What the exercise asks: Below are some records; copy them word for word and drop the pictures.

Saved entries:
════

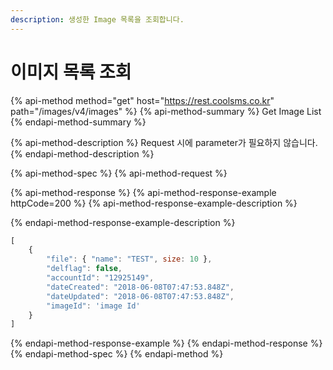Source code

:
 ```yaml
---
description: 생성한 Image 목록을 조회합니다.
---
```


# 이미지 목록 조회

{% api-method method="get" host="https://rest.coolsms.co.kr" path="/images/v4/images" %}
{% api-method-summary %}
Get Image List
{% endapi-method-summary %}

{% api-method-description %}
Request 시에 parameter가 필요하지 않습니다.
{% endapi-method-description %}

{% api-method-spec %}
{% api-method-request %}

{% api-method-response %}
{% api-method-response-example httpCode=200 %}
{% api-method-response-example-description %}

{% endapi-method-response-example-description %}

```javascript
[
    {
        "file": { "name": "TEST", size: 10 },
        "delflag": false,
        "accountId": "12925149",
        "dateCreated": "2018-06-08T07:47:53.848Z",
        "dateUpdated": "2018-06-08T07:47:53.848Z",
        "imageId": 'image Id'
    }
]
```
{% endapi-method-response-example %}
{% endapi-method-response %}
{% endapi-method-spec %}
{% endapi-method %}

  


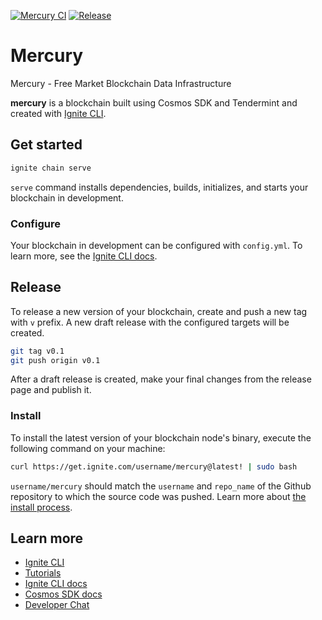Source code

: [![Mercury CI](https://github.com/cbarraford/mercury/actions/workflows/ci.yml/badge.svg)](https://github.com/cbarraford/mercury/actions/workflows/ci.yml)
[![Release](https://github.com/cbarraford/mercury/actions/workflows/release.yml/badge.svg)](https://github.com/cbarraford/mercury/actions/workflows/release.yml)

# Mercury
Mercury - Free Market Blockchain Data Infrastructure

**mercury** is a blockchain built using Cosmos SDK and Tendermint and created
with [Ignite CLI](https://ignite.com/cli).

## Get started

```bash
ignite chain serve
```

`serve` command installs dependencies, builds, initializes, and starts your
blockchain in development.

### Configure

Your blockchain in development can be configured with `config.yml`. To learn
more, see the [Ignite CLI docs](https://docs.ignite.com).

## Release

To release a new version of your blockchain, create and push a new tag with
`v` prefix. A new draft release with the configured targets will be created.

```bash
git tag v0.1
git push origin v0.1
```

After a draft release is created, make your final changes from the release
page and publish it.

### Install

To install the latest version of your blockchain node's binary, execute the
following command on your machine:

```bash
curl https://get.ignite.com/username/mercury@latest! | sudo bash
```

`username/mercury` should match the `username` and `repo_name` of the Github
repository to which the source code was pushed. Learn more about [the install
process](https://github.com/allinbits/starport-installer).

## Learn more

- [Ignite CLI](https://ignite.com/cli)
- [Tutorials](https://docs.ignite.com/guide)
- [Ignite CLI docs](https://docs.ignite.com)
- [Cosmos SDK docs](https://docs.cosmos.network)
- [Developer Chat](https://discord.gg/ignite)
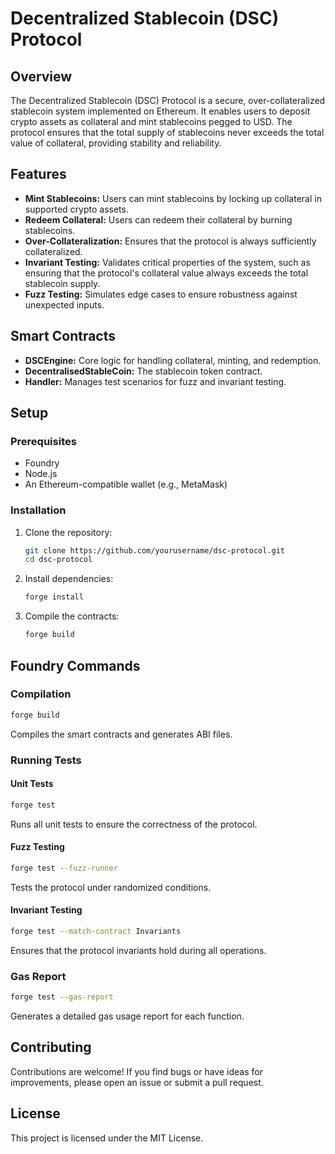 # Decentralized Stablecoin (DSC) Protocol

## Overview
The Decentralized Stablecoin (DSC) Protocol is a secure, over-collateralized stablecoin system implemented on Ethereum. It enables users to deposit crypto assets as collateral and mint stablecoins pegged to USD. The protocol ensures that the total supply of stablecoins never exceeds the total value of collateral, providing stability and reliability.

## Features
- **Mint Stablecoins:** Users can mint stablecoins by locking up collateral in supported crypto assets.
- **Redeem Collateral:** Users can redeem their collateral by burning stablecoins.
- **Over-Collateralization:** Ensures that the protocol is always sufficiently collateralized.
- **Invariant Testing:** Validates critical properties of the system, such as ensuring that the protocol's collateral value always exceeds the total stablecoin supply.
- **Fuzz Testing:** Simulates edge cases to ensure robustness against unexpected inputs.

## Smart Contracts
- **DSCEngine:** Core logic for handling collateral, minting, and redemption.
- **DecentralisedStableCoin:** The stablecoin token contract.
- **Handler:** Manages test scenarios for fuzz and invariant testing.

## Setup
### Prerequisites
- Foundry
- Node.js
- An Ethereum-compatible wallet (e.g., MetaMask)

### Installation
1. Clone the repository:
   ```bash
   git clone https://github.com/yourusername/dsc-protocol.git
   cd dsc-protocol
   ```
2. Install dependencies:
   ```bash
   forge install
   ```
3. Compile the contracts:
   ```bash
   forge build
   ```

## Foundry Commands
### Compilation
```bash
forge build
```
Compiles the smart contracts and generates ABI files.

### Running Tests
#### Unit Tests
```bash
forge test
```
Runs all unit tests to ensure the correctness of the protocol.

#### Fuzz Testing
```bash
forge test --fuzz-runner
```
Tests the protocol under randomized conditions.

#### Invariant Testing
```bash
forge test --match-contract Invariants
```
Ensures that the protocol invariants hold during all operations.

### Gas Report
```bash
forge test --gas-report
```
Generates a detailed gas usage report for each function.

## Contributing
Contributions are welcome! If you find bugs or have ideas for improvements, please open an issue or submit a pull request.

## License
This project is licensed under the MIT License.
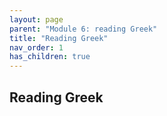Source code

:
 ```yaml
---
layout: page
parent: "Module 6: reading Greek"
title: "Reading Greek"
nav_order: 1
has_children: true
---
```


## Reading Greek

════

Output below:
Source code

:
 ```yaml
---
description: 생성한 Image 목록을 조회합니다.
---
```


# 이미지 목록 조회

{% api-method method="get" host="https://rest.coolsms.co.kr" path="/images/v4/images" %}
{% api-method-summary %}
Get Image List
{% endapi-method-summary %}

{% api-method-description %}
Request 시에 parameter가 필요하지 않습니다.
{% endapi-method-description %}

{% api-method-spec %}
{% api-method-request %}

{% api-method-response %}
{% api-method-response-example httpCode=200 %}
{% api-method-response-example-description %}

{% endapi-method-response-example-description %}

```javascript
[
    {
        "file": { "name": "TEST", size: 10 },
        "delflag": false,
        "accountId": "12925149",
        "dateCreated": "2018-06-08T07:47:53.848Z",
        "dateUpdated": "2018-06-08T07:47:53.848Z",
        "imageId": 'image Id'
    }
]
```
{% endapi-method-response-example %}
{% endapi-method-response %}
{% endapi-method-spec %}
{% endapi-method %}

  


Source code

: [![Mercury CI](https://github.com/cbarraford/mercury/actions/workflows/ci.yml/badge.svg)](https://github.com/cbarraford/mercury/actions/workflows/ci.yml)
[![Release](https://github.com/cbarraford/mercury/actions/workflows/release.yml/badge.svg)](https://github.com/cbarraford/mercury/actions/workflows/release.yml)

# Mercury
Mercury - Free Market Blockchain Data Infrastructure

**mercury** is a blockchain built using Cosmos SDK and Tendermint and created
with [Ignite CLI](https://ignite.com/cli).

## Get started

```bash
ignite chain serve
```

`serve` command installs dependencies, builds, initializes, and starts your
blockchain in development.

### Configure

Your blockchain in development can be configured with `config.yml`. To learn
more, see the [Ignite CLI docs](https://docs.ignite.com).

## Release

To release a new version of your blockchain, create and push a new tag with
`v` prefix. A new draft release with the configured targets will be created.

```bash
git tag v0.1
git push origin v0.1
```

After a draft release is created, make your final changes from the release
page and publish it.

### Install

To install the latest version of your blockchain node's binary, execute the
following command on your machine:

```bash
curl https://get.ignite.com/username/mercury@latest! | sudo bash
```

`username/mercury` should match the `username` and `repo_name` of the Github
repository to which the source code was pushed. Learn more about [the install
process](https://github.com/allinbits/starport-installer).

## Learn more

- [Ignite CLI](https://ignite.com/cli)
- [Tutorials](https://docs.ignite.com/guide)
- [Ignite CLI docs](https://docs.ignite.com)
- [Cosmos SDK docs](https://docs.cosmos.network)
- [Developer Chat](https://discord.gg/ignite)
 # Decentralized Stablecoin (DSC) Protocol

## Overview
The Decentralized Stablecoin (DSC) Protocol is a secure, over-collateralized stablecoin system implemented on Ethereum. It enables users to deposit crypto assets as collateral and mint stablecoins pegged to USD. The protocol ensures that the total supply of stablecoins never exceeds the total value of collateral, providing stability and reliability.

## Features
- **Mint Stablecoins:** Users can mint stablecoins by locking up collateral in supported crypto assets.
- **Redeem Collateral:** Users can redeem their collateral by burning stablecoins.
- **Over-Collateralization:** Ensures that the protocol is always sufficiently collateralized.
- **Invariant Testing:** Validates critical properties of the system, such as ensuring that the protocol's collateral value always exceeds the total stablecoin supply.
- **Fuzz Testing:** Simulates edge cases to ensure robustness against unexpected inputs.

## Smart Contracts
- **DSCEngine:** Core logic for handling collateral, minting, and redemption.
- **DecentralisedStableCoin:** The stablecoin token contract.
- **Handler:** Manages test scenarios for fuzz and invariant testing.

## Setup
### Prerequisites
- Foundry
- Node.js
- An Ethereum-compatible wallet (e.g., MetaMask)

### Installation
1. Clone the repository:
   ```bash
   git clone https://github.com/yourusername/dsc-protocol.git
   cd dsc-protocol
   ```
2. Install dependencies:
   ```bash
   forge install
   ```
3. Compile the contracts:
   ```bash
   forge build
   ```

## Foundry Commands
### Compilation
```bash
forge build
```
Compiles the smart contracts and generates ABI files.

### Running Tests
#### Unit Tests
```bash
forge test
```
Runs all unit tests to ensure the correctness of the protocol.

#### Fuzz Testing
```bash
forge test --fuzz-runner
```
Tests the protocol under randomized conditions.

#### Invariant Testing
```bash
forge test --match-contract Invariants
```
Ensures that the protocol invariants hold during all operations.

### Gas Report
```bash
forge test --gas-report
```
Generates a detailed gas usage report for each function.

## Contributing
Contributions are welcome! If you find bugs or have ideas for improvements, please open an issue or submit a pull request.

## License
This project is licensed under the MIT License.
Source code

:
 ```yaml
---
layout: page
parent: "Module 6: reading Greek"
title: "Reading Greek"
nav_order: 1
has_children: true
---
```


## Reading Greek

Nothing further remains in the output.